While these corporations are a part of the real estate market, they're often more profitable than other stocks in the sector.
REITs can avoid taxes by paying shareholders a higher amount of their taxable income than other public companies. As a result, you'll typically earn higher dividends.
In 2017, the S&P 500 list of public companies paid a median tax of about 30%, at a cost to shareholder earnings, while public REITs paid 90% of their taxable income to avoid being taxed altogether.
There's also the matter of long-term appreciation.
Holding onto REIT stocks for a while can bring hefty returns, due to those high dividends and the cyclical nature of their business model.
REITs, like value stocks, tend to be consistent during market fluctuations, since there has to be some form of cash flow available. It's a great way to keep real estate stocks in your portfolio without risking a major loss when the market is taking a hit.
Instead of being impacted by housing trends, REITs are able to ride them.
Why REITs Are the Superior Real Estate Investment
Public REITs regularly outperform the S&P 500 list, which is home to 500 of the largest publicly traded companies.
In order to be a REIT, a company needs a reliable stream of real estate income. While most S&P 500 companies are a gamble, you wouldn't even be able to buy stock in a REIT if it didn't have consistent cash flow.
Like fine art, real estate has intrinsic value that is determined by the state of the market. While inflation and other economic events can impact sell value, properties themselves never become worthless, like stocks of a failed company might.

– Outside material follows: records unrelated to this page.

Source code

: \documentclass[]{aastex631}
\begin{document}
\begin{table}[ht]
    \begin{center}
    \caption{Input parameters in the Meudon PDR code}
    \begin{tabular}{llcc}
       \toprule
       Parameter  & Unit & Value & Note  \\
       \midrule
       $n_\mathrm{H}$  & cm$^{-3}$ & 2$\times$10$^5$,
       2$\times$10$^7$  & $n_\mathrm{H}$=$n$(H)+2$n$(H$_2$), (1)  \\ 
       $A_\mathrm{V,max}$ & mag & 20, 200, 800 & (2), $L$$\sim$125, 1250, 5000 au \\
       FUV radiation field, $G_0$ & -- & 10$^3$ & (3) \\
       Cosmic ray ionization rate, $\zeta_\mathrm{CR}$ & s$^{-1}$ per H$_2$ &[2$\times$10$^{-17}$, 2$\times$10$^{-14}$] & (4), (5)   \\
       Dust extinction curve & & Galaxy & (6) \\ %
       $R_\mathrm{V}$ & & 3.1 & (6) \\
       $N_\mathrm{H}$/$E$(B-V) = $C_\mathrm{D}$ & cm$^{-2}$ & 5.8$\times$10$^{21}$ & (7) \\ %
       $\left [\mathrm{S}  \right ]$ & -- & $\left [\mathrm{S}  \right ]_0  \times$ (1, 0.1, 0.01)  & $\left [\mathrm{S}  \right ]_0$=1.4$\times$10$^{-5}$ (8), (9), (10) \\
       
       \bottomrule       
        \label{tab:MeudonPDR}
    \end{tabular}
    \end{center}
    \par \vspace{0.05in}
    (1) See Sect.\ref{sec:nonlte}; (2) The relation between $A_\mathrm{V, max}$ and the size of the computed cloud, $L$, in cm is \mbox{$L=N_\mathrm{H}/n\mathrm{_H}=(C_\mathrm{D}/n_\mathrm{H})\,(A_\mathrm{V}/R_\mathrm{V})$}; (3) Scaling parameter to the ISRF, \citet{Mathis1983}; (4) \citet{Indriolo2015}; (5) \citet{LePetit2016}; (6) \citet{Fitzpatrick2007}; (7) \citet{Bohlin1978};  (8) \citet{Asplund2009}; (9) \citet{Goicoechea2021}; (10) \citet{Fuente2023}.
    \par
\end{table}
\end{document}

With REITs, you also get exposure to lucrative industries with a lot less risk. For instance, buying COLD stock will let you profit from the food industry while investing your money into a reliable and profitable trust.

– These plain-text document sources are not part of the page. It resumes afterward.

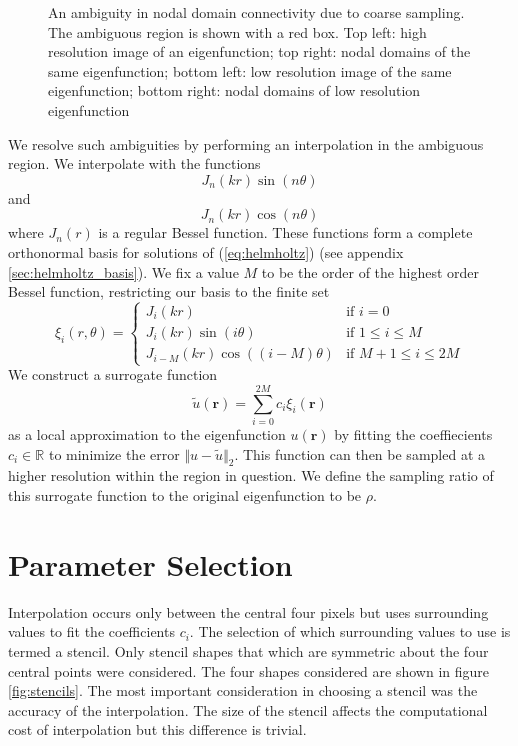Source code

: \documentclass{report}
\newcommand{\rr}[0]{\mathbf{r}}
\begin{document}
\begin{figure}
\begin{center}
    \caption{An ambiguity in nodal domain connectivity due to coarse sampling. The ambiguous region is shown with a red box. Top left: high resolution image of an eigenfunction; top right: nodal domains of the same eigenfunction; bottom left: low resolution image of the same eigenfunction; bottom right: nodal domains of low resolution eigenfunction}
    \label{fig:interpolation_sample}
  \end{center}
\end{figure}

We resolve such ambiguities by performing an interpolation in the ambiguous region. We interpolate with the functions
\[
J_{n}(k r) \sin(n \theta)
\]
and
\[
J_{n}(k r) \cos(n \theta)
\]
where $J_{n}(r)$ is a regular Bessel function. These functions form a complete orthonormal basis for solutions of (\ref{eq:helmholtz}) (see appendix \ref{sec:helmholtz_basis}). We fix a value $M$ to be the order of the highest order Bessel function, restricting our basis to the finite set
\begin{equation}
  \label{eq:interp_functions}
  \xi_{i}(r, \theta)=\begin{cases}
  J_{i}(k r) & \text{if }i=0\\
  J_{i}(k r)\sin(i\theta) & \text{if }1 \le i \le M\\
  J_{i-M}(k r)\cos((i-M)\theta) & \text{if }M+1 \le i \le 2M
  \end{cases}
\end{equation}
We construct a surrogate function
\[
  \tilde{u}(\rr) = \sum_{i=0}^{2M} c_{i} \xi_{i}(\rr)
\]
as a local approximation to the eigenfunction $u(\rr)$ by fitting the coeffiecients $c_{i} \in \mathbb{R}$ to minimize the error $\Vert u - \tilde{u} \Vert_{2}$. This function can then be sampled at a higher resolution within the region in question. We define the sampling ratio of this surrogate function to the original eigenfunction to be $\rho$.

\chapter{Parameter Selection}
\label{sec:params}
Interpolation occurs only between the central four pixels but uses surrounding values to fit the coefficients $c_i$. The selection of which surrounding values to use is termed a stencil. Only stencil shapes that which are symmetric about the four central points were considered. The four shapes considered are shown in figure \ref{fig:stencils}. The most important consideration in choosing a stencil was the accuracy of the interpolation. The size of the stencil affects the computational cost of interpolation but this difference is trivial.
\end{document}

If the industry does well, you'll make more money, and if not, you won't suffer as you would when investing directly in those food companies.
In the last 40 years, public REITs have had less volatility than the S&P 500, mostly due to high dividend yields. Investors can rely on price support when the markets are down and strong returns when times are stagnant.

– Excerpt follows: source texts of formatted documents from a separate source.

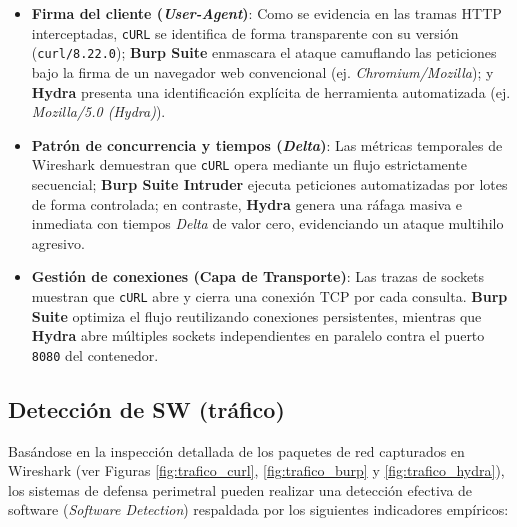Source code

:\documentclass[letter,12pt]{article}
\begin{document}
\begin{itemize}
    \item \textbf{Firma del cliente (\textit{User-Agent})}: Como se evidencia en las tramas HTTP interceptadas, \texttt{cURL} se identifica de forma transparente con su versión (\texttt{curl/8.22.0}); \textbf{Burp Suite} enmascara el ataque camuflando las peticiones bajo la firma de un navegador web convencional (ej. \textit{Chromium/Mozilla}); y \textbf{Hydra} presenta una identificación explícita de herramienta automatizada (ej. \textit{Mozilla/5.0 (Hydra)}).
    \item \textbf{Patrón de concurrencia y tiempos (\textit{Delta})}: Las métricas temporales de Wireshark demuestran que \texttt{cURL} opera mediante un flujo estrictamente secuencial; \textbf{Burp Suite Intruder} ejecuta peticiones automatizadas por lotes de forma controlada; en contraste, \textbf{Hydra} genera una ráfaga masiva e inmediata con tiempos \textit{Delta} de valor cero, evidenciando un ataque multihilo agresivo.
    \item \textbf{Gestión de conexiones (Capa de Transporte)}: Las trazas de sockets muestran que \texttt{cURL} abre y cierra una conexión TCP por cada consulta. \textbf{Burp Suite} optimiza el flujo reutilizando conexiones persistentes, mientras que \textbf{Hydra} abre múltiples sockets independientes en paralelo contra el puerto \texttt{8080} del contenedor.
\end{itemize}

\subsection{Detección de SW (tráfico)}

Basándose en la inspección detallada de los paquetes de red capturados en Wireshark (ver Figuras \ref{fig:trafico_curl}, \ref{fig:trafico_burp} y \ref{fig:trafico_hydra}), los sistemas de defensa perimetral pueden realizar una detección efectiva de software (\textit{Software Detection}) respaldada por los siguientes indicadores empíricos:
\end{document}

Ready to buy REIT stock? Let's talk about Americold Realty Trust (NYSE: COLD) and why it's the best REIT to buy right now.
Why Americold Realty Trust Is Our Best REIT to Buy
Sitting on a market value of $9.6 billion, Americold Realty Trust could be the push you needed toward profitable real estate investing. COLD is the largest public REIT that specializes in the cold storage space, owning 21% of that market in the United States.
Cold storage real estate is used by food companies, as well as corporations that create and house vaccines. By 2028, the global influenza vaccine market should reach $10.73 billion from $6.59 billion in 2021, promising a bright future for the already profitable REIT.
In 2020, the global cold storage market was worth $107.18 billion and is expected to reach over $122 billion by 2028. Americold's revenue grew during the June 2021 quarter by 36%, and the company has been paying dividends since its IPO in 2018.
Servicing food industry giants like Kraft Heinz Co. (NASDAQ: KHC), Sprouts Farmers Market Inc. (NASDAQ: SFM), and Kroger Co. (NYSE: KR), the company is known for strong customer relationships and upstanding food industry values.
This has earned it a strong competitive edge and long-lasting success. Most of COLD's customers have signed seven-year fixed commitment contracts, promising about 40% of their revenue.
Based on the company's Q3 2021 revenue of $2 billion and its 242 warehouses all over Europe, North and South America, and Asia, COLD stands to grow quite consistently in the coming years.
This stock is incredibly profitable, and its current share price of $32.09 is a steal. Plus, it pays a well-above-average dividend yield of 2.72%, adding some nice income to your pocket even during volatile markets.